The parsha this Shabbat is Behar-Bechukotai — a combined reading, two portions joined together when the calendar needs to compress. Behar opens on Mount Sinai, which is unusual; the rest of Vayikra is set in the desert or the Tabernacle. Rashi notices the same thing and asks: why does the Torah specify Sinai here, for these particular agricultural laws? What does the mountain have to do with shemitah?


The question stays open. The rabbis never fully resolve it, which is itself something to sit with.


Behar is largely an economic code: what to plant and when, what to harvest and what to leave, how debts work, how labor works. And in the middle of chapter 25, the jubilee:


וְקִדַּשְׁתֶּ֗ם אֵ֣ת שְׁנַ֤ת הַחֲמִשִּׁים֙ שָׁנָ֔ה וּקְרָאתֶ֥ם דְּר֛וֹר בָּאָ֖רֶץ לְכָל־יֹשְׁבֶ֑יהָ יוֹבֵ֥ל הִוא֙ תִּהְיֶ֣ה לָכֶ֔ם וְשַׁבְתֶּ֗ם אִ֚ישׁ אֶל־אֲחֻזָּת֔וֹ וְאִ֥ישׁ אֶל־מִשְׁפַּחְתּ֖וֹ תָּשֻֽׁבוּ׃

You shall sanctify the fiftieth year. You shall proclaim release throughout the land for all its inhabitants. It shall be a jubilee for you; each of you shall return to your holding and each of you shall return to your family.


Most Americans have already read this verse without knowing where it comes from. It is inscribed on the Liberty Bell in Philadelphia.


The Liberty Bell's rim reads: "Proclaim Liberty Throughout All the Land Unto All the Inhabitants Thereof." That is a 17th-century English rendering — "liberty" for deror, which the modern JPS translates as "release." The Pennsylvania Provincial Assembly commissioned the bell in 1751 to mark the 50th anniversary of William Penn's Charter of Privileges. Fifty years. A jubilee.


The bell rang for 25 years and then cracked. They kept it, put it on display, and forty million people have lined up to see it. Most of them read the verse on the rim while thinking about American independence, about 1776, about freedom as an American founding idea. They are standing in front of Vayikra without knowing it [a common enough thing in the West].


The jubilee mechanism is specific. Every fiftieth year — after seven cycles of seven — the following happens: land that was sold reverts to its original family. Debts cancel. People who sold their labor to service those debts go free. They return to their clans, their holdings, their families.

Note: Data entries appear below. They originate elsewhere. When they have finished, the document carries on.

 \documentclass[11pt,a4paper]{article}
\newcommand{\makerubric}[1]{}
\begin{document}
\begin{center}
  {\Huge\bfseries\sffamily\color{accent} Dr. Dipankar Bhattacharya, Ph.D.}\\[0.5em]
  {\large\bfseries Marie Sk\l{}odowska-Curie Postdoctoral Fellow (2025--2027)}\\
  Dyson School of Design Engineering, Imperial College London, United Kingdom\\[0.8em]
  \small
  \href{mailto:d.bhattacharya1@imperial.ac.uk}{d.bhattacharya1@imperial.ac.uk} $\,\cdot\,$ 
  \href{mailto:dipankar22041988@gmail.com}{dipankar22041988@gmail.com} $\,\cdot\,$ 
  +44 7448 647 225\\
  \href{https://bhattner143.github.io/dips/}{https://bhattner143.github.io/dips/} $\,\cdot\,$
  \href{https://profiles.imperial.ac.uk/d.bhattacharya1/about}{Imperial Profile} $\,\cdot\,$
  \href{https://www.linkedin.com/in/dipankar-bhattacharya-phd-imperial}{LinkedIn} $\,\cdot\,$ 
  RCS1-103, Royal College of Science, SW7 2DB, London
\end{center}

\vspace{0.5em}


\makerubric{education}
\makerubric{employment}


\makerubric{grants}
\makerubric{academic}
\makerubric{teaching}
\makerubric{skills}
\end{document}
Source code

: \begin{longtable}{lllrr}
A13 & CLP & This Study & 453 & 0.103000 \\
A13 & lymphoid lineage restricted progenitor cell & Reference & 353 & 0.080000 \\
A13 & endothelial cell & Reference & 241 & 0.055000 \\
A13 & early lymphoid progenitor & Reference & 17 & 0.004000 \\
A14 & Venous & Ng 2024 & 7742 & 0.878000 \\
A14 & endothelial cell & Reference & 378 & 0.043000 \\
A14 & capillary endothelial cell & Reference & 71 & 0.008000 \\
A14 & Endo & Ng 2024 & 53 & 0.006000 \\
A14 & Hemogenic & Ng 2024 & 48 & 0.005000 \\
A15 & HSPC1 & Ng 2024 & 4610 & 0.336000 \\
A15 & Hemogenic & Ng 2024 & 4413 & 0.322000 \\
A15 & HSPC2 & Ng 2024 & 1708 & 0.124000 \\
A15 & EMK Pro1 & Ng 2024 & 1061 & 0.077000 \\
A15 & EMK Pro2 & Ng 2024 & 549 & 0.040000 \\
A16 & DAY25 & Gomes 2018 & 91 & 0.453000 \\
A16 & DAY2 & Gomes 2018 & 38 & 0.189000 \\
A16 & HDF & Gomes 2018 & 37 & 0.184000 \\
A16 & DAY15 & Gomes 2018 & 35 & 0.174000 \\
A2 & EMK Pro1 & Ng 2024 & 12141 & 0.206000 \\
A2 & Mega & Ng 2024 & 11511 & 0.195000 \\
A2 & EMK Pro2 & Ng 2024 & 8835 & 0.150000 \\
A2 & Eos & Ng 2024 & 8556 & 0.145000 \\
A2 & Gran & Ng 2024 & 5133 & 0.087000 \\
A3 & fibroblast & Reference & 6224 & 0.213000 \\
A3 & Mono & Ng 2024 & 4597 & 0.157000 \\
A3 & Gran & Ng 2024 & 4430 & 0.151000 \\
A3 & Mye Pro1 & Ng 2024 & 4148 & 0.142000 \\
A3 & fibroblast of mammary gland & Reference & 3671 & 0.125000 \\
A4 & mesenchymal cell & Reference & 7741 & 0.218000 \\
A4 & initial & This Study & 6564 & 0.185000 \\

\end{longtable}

The Torah does not frame this in terms of fairness or justice for the poor. At least not directly. There is no verse in Behar that says "because concentrated wealth corrupts" or "because the gap between rich and poor is dangerous." What the Torah says instead is: the land is Mine. You are on it as strangers and residents. And every fiftieth year — you return.


The deror is not mercy extended to the unfortunate. It is structure built into the covenant. The permanent is not available for purchase. You can accumulate, you can hold, you can build — but the system was designed so that no situation could harden into forever. The reset is architectural.


Bechukotai, the second half of this week's combined reading, runs the conditional out in both directions. If you walk in the statutes, the land yields, the rains come, peace holds. If you abandon them — the tochecha, the passage of rebuke, is long and difficult, and synagogues traditionally read it quickly, in a low voice. The curses are detailed. But the tochecha does not end with the curses. It ends with this: even in the land of your enemies, I will not reject you or spurn you so as to destroy you. The covenant survives the breaking. The reset outlasts even the failure to observe it.


Yovel hi tihyeh lachem — it shall be a jubilee for you.


The word yovel appears in a few places in the Torah. Its root suggests a ram's horn, a shofar blast. The jubilee year begins on Yom Kippur with the blast of a shofar throughout the land. You hear it and you know: debts are released, slaves are freed, the land returns. The sound carries the announcement before any legal mechanism takes hold.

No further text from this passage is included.